『ラストサマー』(原題:I Know What You Did Last Summer)は1997年公開のアメリカ製作のホラー・スリラー映画です。


脚本は『スクリーム』で知られるケヴィン・ウィリアムソン。原作はロイス・ダンカンの同名小説であり、監督のジム・ギレスピーにとって劇映画デビュー作となっています。


物語の舞台はアメリカのとある沿岸の町。主人公はジュリーたち高校生4人組。


彼らは独立記念日の夜、車で人をひいてしまい、その罪を隠すため遺体を海に沈め、「この秘密は絶対誰にも話さない」と誓います。

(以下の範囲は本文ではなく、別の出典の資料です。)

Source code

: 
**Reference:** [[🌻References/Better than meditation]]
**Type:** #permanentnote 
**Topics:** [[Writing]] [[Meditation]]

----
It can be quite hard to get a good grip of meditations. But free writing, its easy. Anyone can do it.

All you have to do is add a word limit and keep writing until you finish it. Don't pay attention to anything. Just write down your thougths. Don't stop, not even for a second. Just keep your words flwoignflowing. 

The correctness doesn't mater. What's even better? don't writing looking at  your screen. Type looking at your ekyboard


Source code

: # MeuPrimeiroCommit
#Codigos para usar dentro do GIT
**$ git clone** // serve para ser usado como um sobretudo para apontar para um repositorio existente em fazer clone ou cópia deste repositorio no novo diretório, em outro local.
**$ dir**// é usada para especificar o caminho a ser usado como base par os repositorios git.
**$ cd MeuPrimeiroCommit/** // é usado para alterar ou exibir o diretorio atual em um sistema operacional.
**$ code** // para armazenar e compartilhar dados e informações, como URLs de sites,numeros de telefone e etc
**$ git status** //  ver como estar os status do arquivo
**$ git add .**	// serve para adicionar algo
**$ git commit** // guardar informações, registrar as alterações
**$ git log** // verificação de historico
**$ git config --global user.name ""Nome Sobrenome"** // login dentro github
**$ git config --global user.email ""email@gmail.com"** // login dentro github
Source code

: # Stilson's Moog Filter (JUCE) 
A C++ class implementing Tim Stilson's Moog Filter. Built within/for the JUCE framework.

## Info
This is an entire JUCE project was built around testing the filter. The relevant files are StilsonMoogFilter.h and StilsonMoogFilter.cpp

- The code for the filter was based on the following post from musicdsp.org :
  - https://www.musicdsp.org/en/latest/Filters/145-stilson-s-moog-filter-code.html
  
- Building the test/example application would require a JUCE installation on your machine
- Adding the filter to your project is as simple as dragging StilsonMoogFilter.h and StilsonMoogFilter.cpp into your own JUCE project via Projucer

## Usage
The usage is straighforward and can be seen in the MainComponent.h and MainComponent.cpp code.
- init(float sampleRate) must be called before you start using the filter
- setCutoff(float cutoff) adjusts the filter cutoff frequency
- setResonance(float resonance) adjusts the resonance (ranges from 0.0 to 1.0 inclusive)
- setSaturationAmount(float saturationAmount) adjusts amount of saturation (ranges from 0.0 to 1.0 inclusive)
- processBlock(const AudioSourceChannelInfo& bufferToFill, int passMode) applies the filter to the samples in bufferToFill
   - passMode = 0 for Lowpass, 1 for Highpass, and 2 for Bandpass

しかし、その一年後に「去年の夏、何をしたか知っているぞ」と書かれた不気味な手紙が届き、彼らの日常が崩れ去っていきます。


以降、何者かによって次々と恐怖が襲いかかり、若者たちは自らの過去と対峙することになるのです。


“かぎ爪の男”の正体や動機、四人の葛藤や罪悪感、そして極限状態での友情と恋愛などが絶妙に絡み合い、スピード感ある展開で一気にクライマックスへと突き進みます。


本作は全米で大ヒットし、シリーズ化もされました。



感想

『ラストサマー』をはじめて観たときのこと、いまだに鮮烈に覚えています。


90年代後半の「青春×ホラー」といえばやっぱりこれ。


実際「青春映画」と「スラッシャーホラー」のいいとこ取りって感じで、若者たちのキラキラ(というよりはドロドロ)した人間関係と罪悪感、不安感がうまく描かれているんですよね。


冒頭の「事故」のシーンは意外と衝撃的で、「隠そう」と決断する彼らの未熟さに共感しつつ、「絶対バレる!」とツッコまずにはいられない。


けれど人間、いざとなるとこんな行動に出てしまうのかも、なんてリアルな恐怖も感じます。 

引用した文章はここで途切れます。